I shall always think of the Roman Corso—the gay thoroughfare where in the carnivals of my mother’s time the wild horses used to run their race from the Piazza del Popolo at one end to the Piazza Venezia at the other—as it looked that day. I never saw the barberi, but I have seen many carnival processions when the balconies of the Corso were full of pretty women throwing flowers and confetti, and the street of young men tossing flowers to the belles in the carriages and balconies. To-day the street was filled with these stern-faced students in their gay carnival caps. Every cart, carriage or automobile that passed carried a student on each step, asking, begging, demanding alms! They were no respecters of persons. The Japanese Ambassador, with his inscrutable face, and his wife and doll-like child passed in their unbecoming European dress. They alone looked impassive and indifferent in a crowd where every other face was tense and tragic. The students who stood on each step of the Ambassador’s carriage would not be denied; I could not see in the end if their passion or his passivity won the day.

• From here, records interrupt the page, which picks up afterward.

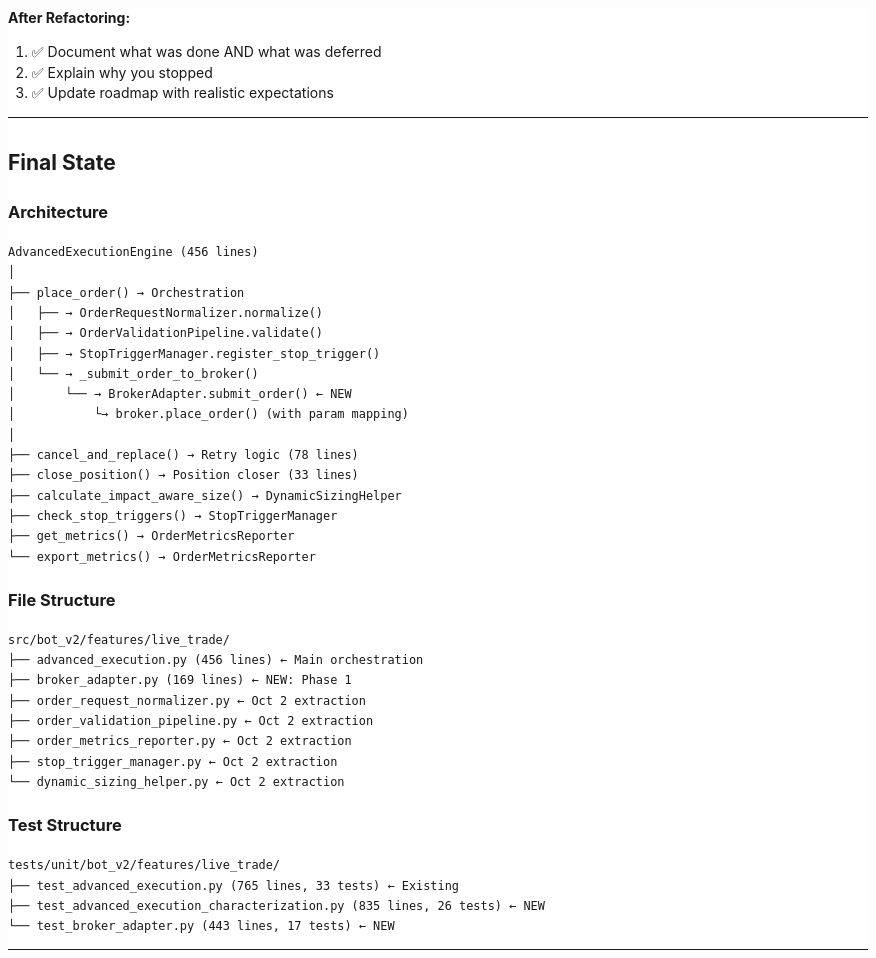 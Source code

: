 **After Refactoring:**
1. ✅ Document what was done AND what was deferred
2. ✅ Explain why you stopped
3. ✅ Update roadmap with realistic expectations

---

## Final State

### Architecture

```
AdvancedExecutionEngine (456 lines)
│
├── place_order() → Orchestration
│   ├── → OrderRequestNormalizer.normalize()
│   ├── → OrderValidationPipeline.validate()
│   ├── → StopTriggerManager.register_stop_trigger()
│   └── → _submit_order_to_broker()
│       └── → BrokerAdapter.submit_order() ← NEW
│           └→ broker.place_order() (with param mapping)
│
├── cancel_and_replace() → Retry logic (78 lines)
├── close_position() → Position closer (33 lines)
├── calculate_impact_aware_size() → DynamicSizingHelper
├── check_stop_triggers() → StopTriggerManager
├── get_metrics() → OrderMetricsReporter
└── export_metrics() → OrderMetricsReporter
```

### File Structure

```
src/bot_v2/features/live_trade/
├── advanced_execution.py (456 lines) ← Main orchestration
├── broker_adapter.py (169 lines) ← NEW: Phase 1
├── order_request_normalizer.py ← Oct 2 extraction
├── order_validation_pipeline.py ← Oct 2 extraction
├── order_metrics_reporter.py ← Oct 2 extraction
├── stop_trigger_manager.py ← Oct 2 extraction
└── dynamic_sizing_helper.py ← Oct 2 extraction
```

### Test Structure

```
tests/unit/bot_v2/features/live_trade/
├── test_advanced_execution.py (765 lines, 33 tests) ← Existing
├── test_advanced_execution_characterization.py (835 lines, 26 tests) ← NEW
└── test_broker_adapter.py (443 lines, 17 tests) ← NEW
```

---
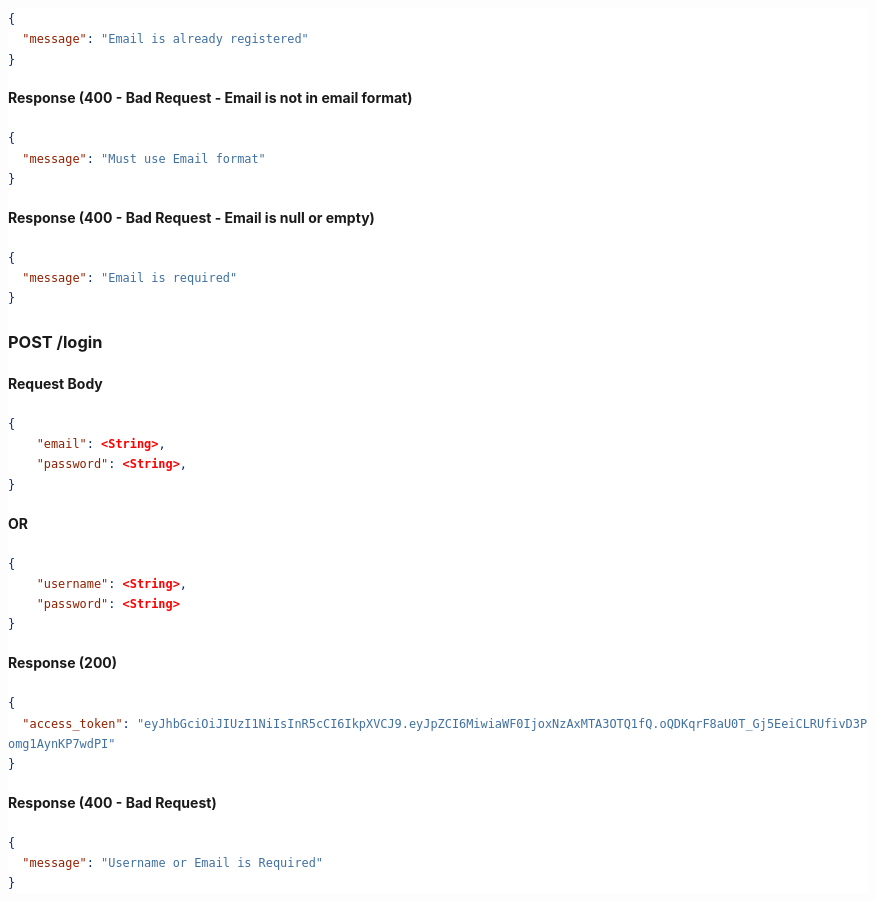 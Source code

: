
 ```json
{
  "message": "Email is already registered"
}
```

#### Response (400 - Bad Request - Email is not in email format)

```json
{
  "message": "Must use Email format"
}
```

#### Response (400 - Bad Request - Email is null or empty)

```json
{
  "message": "Email is required"
}
```

### POST /login

#### Request Body

```json
{
    "email": <String>,
    "password": <String>,
}
```

#### OR

```json
{
    "username": <String>,
    "password": <String>
}
```

#### Response (200)

```json
{
  "access_token": "eyJhbGciOiJIUzI1NiIsInR5cCI6IkpXVCJ9.eyJpZCI6MiwiaWF0IjoxNzAxMTA3OTQ1fQ.oQDKqrF8aU0T_Gj5EeiCLRUfivD3Pomg1AynKP7wdPI"
}
```

#### Response (400 - Bad Request)

```json
{
  "message": "Username or Email is Required"
}
```
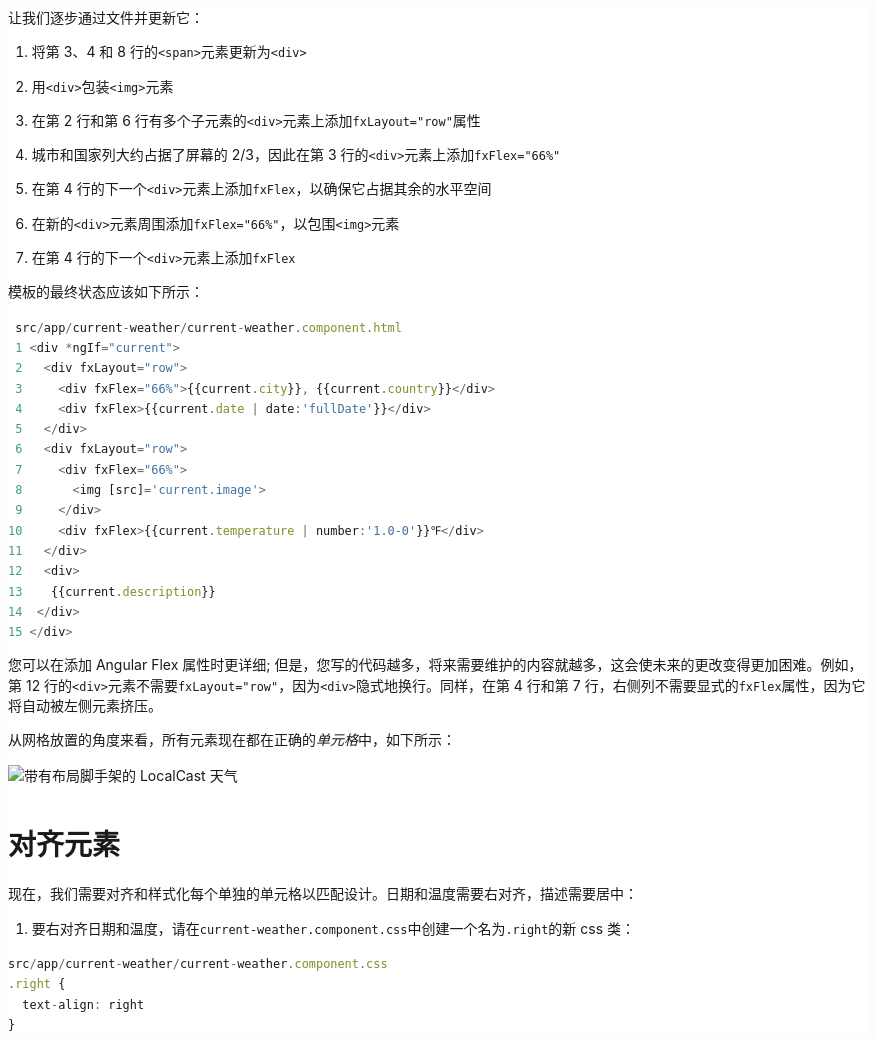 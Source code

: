 让我们逐步通过文件并更新它：

1.  将第 3、4 和 8 行的`<span>`元素更新为`<div>`

1.  用`<div>`包装`<img>`元素

1.  在第 2 行和第 6 行有多个子元素的`<div>`元素上添加`fxLayout="row"`属性

1.  城市和国家列大约占据了屏幕的 2/3，因此在第 3 行的`<div>`元素上添加`fxFlex="66%"`

1.  在第 4 行的下一个`<div>`元素上添加`fxFlex`，以确保它占据其余的水平空间

1.  在新的`<div>`元素周围添加`fxFlex="66%"`，以包围`<img>`元素

1.  在第 4 行的下一个`<div>`元素上添加`fxFlex`

模板的最终状态应该如下所示：

```ts
 src/app/current-weather/current-weather.component.html
 1 <div *ngIf="current">
 2   <div fxLayout="row">
 3     <div fxFlex="66%">{{current.city}}, {{current.country}}</div>
 4     <div fxFlex>{{current.date | date:'fullDate'}}</div>
 5   </div>
 6   <div fxLayout="row">
 7     <div fxFlex="66%">
 8       <img [src]='current.image'>
 9     </div>
10     <div fxFlex>{{current.temperature | number:'1.0-0'}}℉</div>
11   </div>
12   <div>
13    {{current.description}}
14  </div>
15 </div>
```

您可以在添加 Angular Flex 属性时更详细; 但是，您写的代码越多，将来需要维护的内容就越多，这会使未来的更改变得更加困难。例如，第 12 行的`<div>`元素不需要`fxLayout="row"`，因为`<div>`隐式地换行。同样，在第 4 行和第 7 行，右侧列不需要显式的`fxFlex`属性，因为它将自动被左侧元素挤压。

从网格放置的角度来看，所有元素现在都在正确的*单元格*中，如下所示：

![](https://github.com/OpenDocCN/freelearn-angular-zh/raw/master/docs/ng6-entrd-webapp/img/55cad2dd-c7cf-40c2-a1c3-b6fb224128f5.png)带有布局脚手架的 LocalCast 天气

# 对齐元素

现在，我们需要对齐和样式化每个单独的单元格以匹配设计。日期和温度需要右对齐，描述需要居中：

1.  要右对齐日期和温度，请在`current-weather.component.css`中创建一个名为`.right`的新 css 类：

```ts
src/app/current-weather/current-weather.component.css
.right {
  text-align: right
}
```
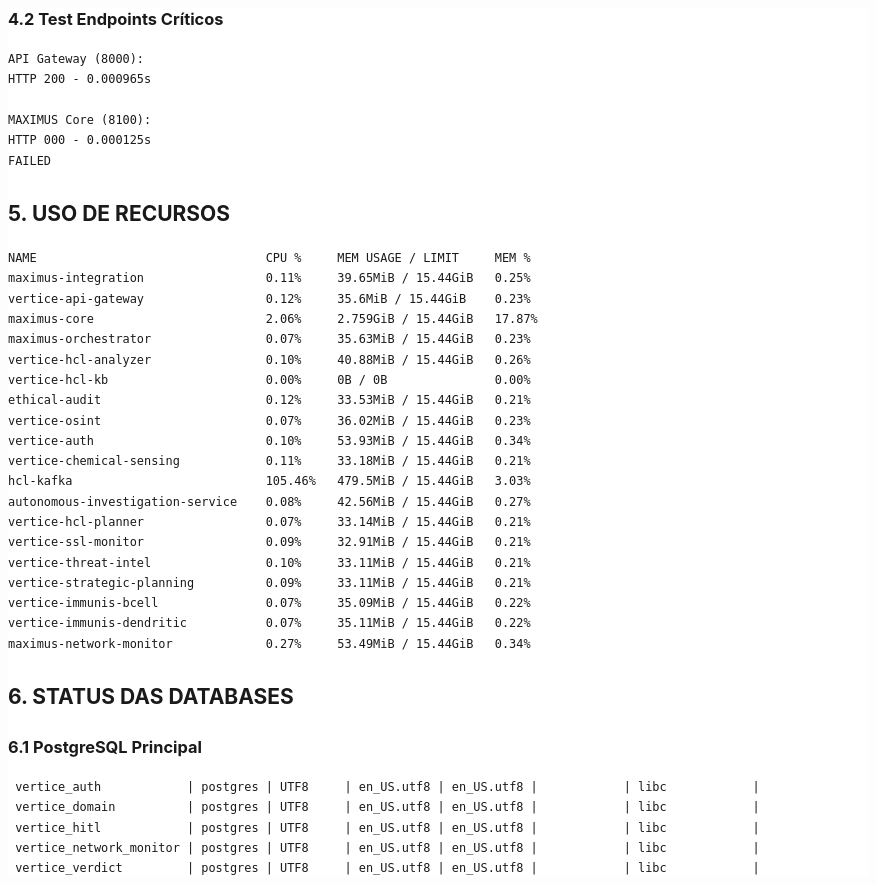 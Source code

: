 ### 4.2 Test Endpoints Críticos
```
API Gateway (8000):
HTTP 200 - 0.000965s

MAXIMUS Core (8100):
HTTP 000 - 0.000125s
FAILED
```

## 5. USO DE RECURSOS

```
NAME                                CPU %     MEM USAGE / LIMIT     MEM %
maximus-integration                 0.11%     39.65MiB / 15.44GiB   0.25%
vertice-api-gateway                 0.12%     35.6MiB / 15.44GiB    0.23%
maximus-core                        2.06%     2.759GiB / 15.44GiB   17.87%
maximus-orchestrator                0.07%     35.63MiB / 15.44GiB   0.23%
vertice-hcl-analyzer                0.10%     40.88MiB / 15.44GiB   0.26%
vertice-hcl-kb                      0.00%     0B / 0B               0.00%
ethical-audit                       0.12%     33.53MiB / 15.44GiB   0.21%
vertice-osint                       0.07%     36.02MiB / 15.44GiB   0.23%
vertice-auth                        0.10%     53.93MiB / 15.44GiB   0.34%
vertice-chemical-sensing            0.11%     33.18MiB / 15.44GiB   0.21%
hcl-kafka                           105.46%   479.5MiB / 15.44GiB   3.03%
autonomous-investigation-service    0.08%     42.56MiB / 15.44GiB   0.27%
vertice-hcl-planner                 0.07%     33.14MiB / 15.44GiB   0.21%
vertice-ssl-monitor                 0.09%     32.91MiB / 15.44GiB   0.21%
vertice-threat-intel                0.10%     33.11MiB / 15.44GiB   0.21%
vertice-strategic-planning          0.09%     33.11MiB / 15.44GiB   0.21%
vertice-immunis-bcell               0.07%     35.09MiB / 15.44GiB   0.22%
vertice-immunis-dendritic           0.07%     35.11MiB / 15.44GiB   0.22%
maximus-network-monitor             0.27%     53.49MiB / 15.44GiB   0.34%
```

## 6. STATUS DAS DATABASES

### 6.1 PostgreSQL Principal
```
 vertice_auth            | postgres | UTF8     | en_US.utf8 | en_US.utf8 |            | libc            | 
 vertice_domain          | postgres | UTF8     | en_US.utf8 | en_US.utf8 |            | libc            | 
 vertice_hitl            | postgres | UTF8     | en_US.utf8 | en_US.utf8 |            | libc            | 
 vertice_network_monitor | postgres | UTF8     | en_US.utf8 | en_US.utf8 |            | libc            | 
 vertice_verdict         | postgres | UTF8     | en_US.utf8 | en_US.utf8 |            | libc            | 
```
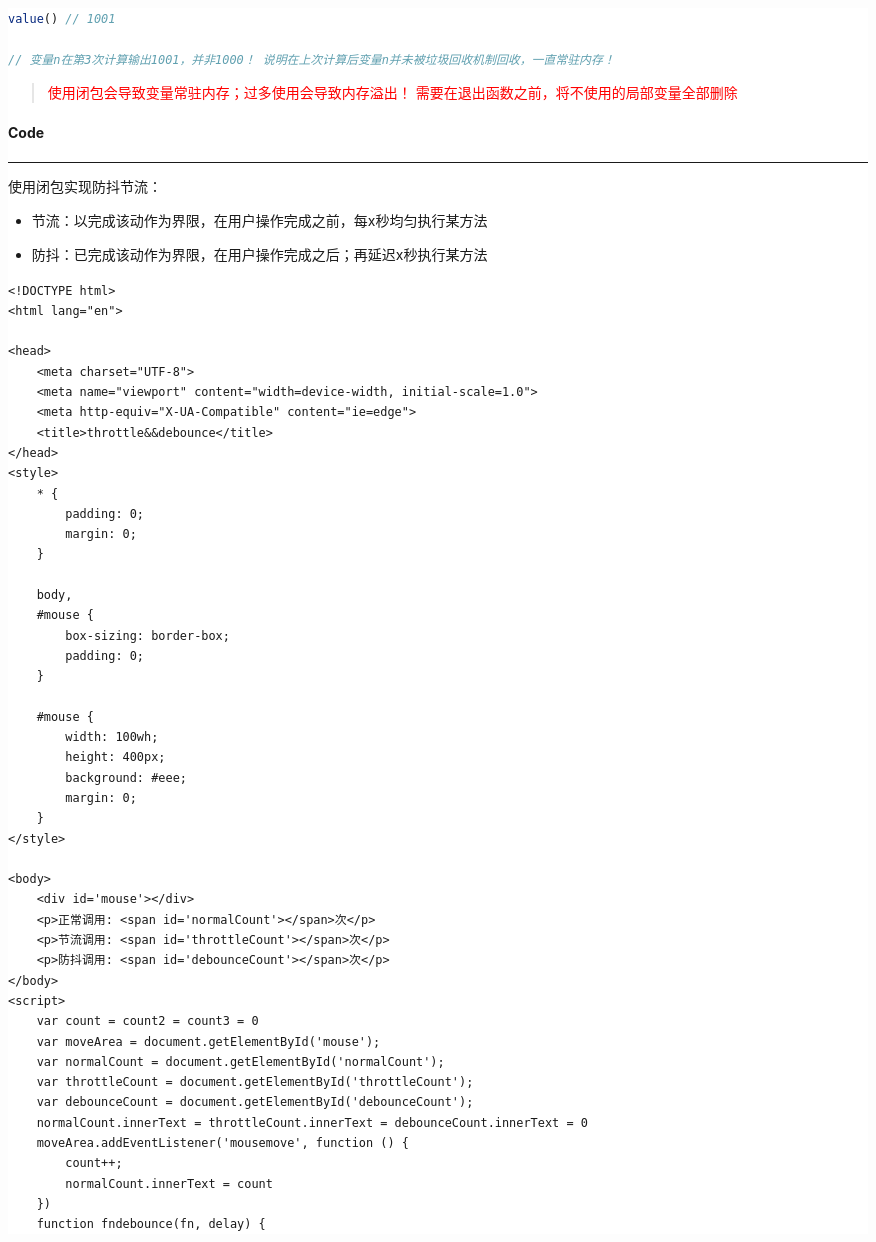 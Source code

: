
 ```js
value() // 1001

// 变量n在第3次计算输出1001，并非1000！ 说明在上次计算后变量n并未被垃圾回收机制回收，一直常驻内存！
```

> <font color=red>使用闭包会导致变量常驻内存；过多使用会导致内存溢出！ 需要在退出函数之前，将不使用的局部变量全部删除</font>



#### **Code**

---

使用闭包实现防抖节流：

+ 节流：以完成该动作为界限，在用户操作完成之前，每x秒均匀执行某方法

+ 防抖：已完成该动作为界限，在用户操作完成之后；再延迟x秒执行某方法

```
<!DOCTYPE html>
<html lang="en">

<head>
	<meta charset="UTF-8">
	<meta name="viewport" content="width=device-width, initial-scale=1.0">
	<meta http-equiv="X-UA-Compatible" content="ie=edge">
	<title>throttle&&debounce</title>
</head>
<style>
	* {
		padding: 0;
		margin: 0;
	}

	body,
	#mouse {
		box-sizing: border-box;
		padding: 0;
	}

	#mouse {
		width: 100wh;
		height: 400px;
		background: #eee;
		margin: 0;
	}
</style>

<body>
	<div id='mouse'></div>
	<p>正常调用: <span id='normalCount'></span>次</p>
	<p>节流调用: <span id='throttleCount'></span>次</p>
	<p>防抖调用: <span id='debounceCount'></span>次</p>
</body>
<script>
	var count = count2 = count3 = 0
	var moveArea = document.getElementById('mouse');
	var normalCount = document.getElementById('normalCount');
	var throttleCount = document.getElementById('throttleCount');
	var debounceCount = document.getElementById('debounceCount');
	normalCount.innerText = throttleCount.innerText = debounceCount.innerText = 0
	moveArea.addEventListener('mousemove', function () {
		count++;
		normalCount.innerText = count
	})
	function fndebounce(fn, delay) {
``` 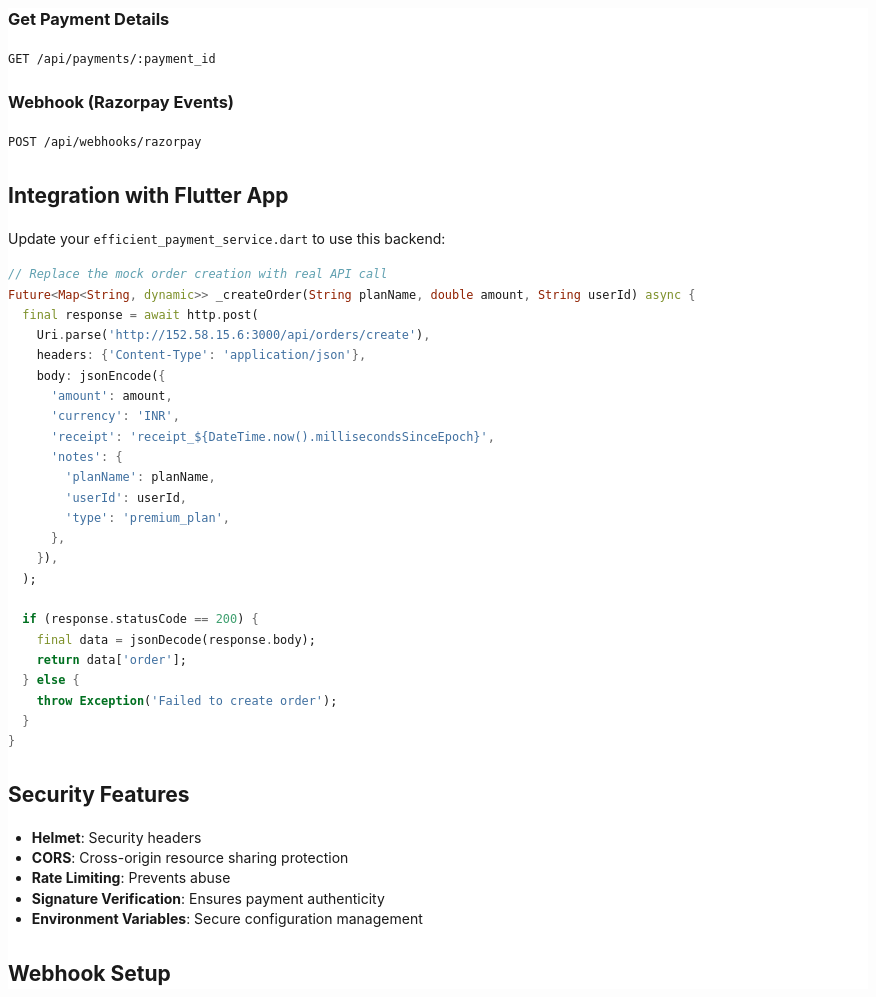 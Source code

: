 ### Get Payment Details
```
GET /api/payments/:payment_id
```

### Webhook (Razorpay Events)
```
POST /api/webhooks/razorpay
```

## Integration with Flutter App

Update your `efficient_payment_service.dart` to use this backend:

```dart
// Replace the mock order creation with real API call
Future<Map<String, dynamic>> _createOrder(String planName, double amount, String userId) async {
  final response = await http.post(
    Uri.parse('http://152.58.15.6:3000/api/orders/create'),
    headers: {'Content-Type': 'application/json'},
    body: jsonEncode({
      'amount': amount,
      'currency': 'INR',
      'receipt': 'receipt_${DateTime.now().millisecondsSinceEpoch}',
      'notes': {
        'planName': planName,
        'userId': userId,
        'type': 'premium_plan',
      },
    }),
  );

  if (response.statusCode == 200) {
    final data = jsonDecode(response.body);
    return data['order'];
  } else {
    throw Exception('Failed to create order');
  }
}
```

## Security Features

- **Helmet**: Security headers
- **CORS**: Cross-origin resource sharing protection
- **Rate Limiting**: Prevents abuse
- **Signature Verification**: Ensures payment authenticity
- **Environment Variables**: Secure configuration management

## Webhook Setup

It was nearly one o’clock when forage wagon number 24 reached the Piazza Venezia. The cart was piled high. The streets were emptying; people were going home to lunch. The students and the tall man with the bandaged throat held a consultation, to decide whether or no there was any use going on with their work. Meanwhile, the bugler, sitting on his stool at the back of the cart, lighted a cigarette and began to read a newspaper. The sight of his sturdy merry face was somehow calming. If the end of the world was coming, had begun, while his world lasted it was for him to blow his bugle!—to call upon the people to give food, clothes, money, everything, pro Calabria e Sicilia.
From the first J. refused to read the papers or hear the details, and from the first he said, “I want to go down and dig if I can get the chance, but I don’t want to hear about it.”
For some days there seemed no chance of his carrying out his wish of “going down to dig.” The red tape, the slowness, the utter incapacity of the railroads, the post, the telegraph to cope with the situation seemed maddening; it may have been inevitable, it probably was. He offered his services here, there, everywhere, but martial law had been proclaimed and it was impossible to reach the earthquake region without great influence.
Thursday, December 31st, the American Ambassador, Mr. Lloyd Griscom, despatched the first American relief party from Rome to Messina. The Ambassador himself had hoped to lead the expedition. In those days of anguish when we knew that thousands of lives might yet be saved if only help came in time, it was torture for such a man to sit with idle hands,—hands that might dig!—no matter how actively he might be working with brain and wits. He soon realized that he could not leave his post; his place was Rome, his work to inspire, organize and plan the American Relief, to dispense the nation’s largess!
Major Landis, the military attaché of the embassy, was put in charge of the party. His special care was to search for the bodies of
MESSINA. RUINS OF THE AMERICAN CONSULATE. Page 21.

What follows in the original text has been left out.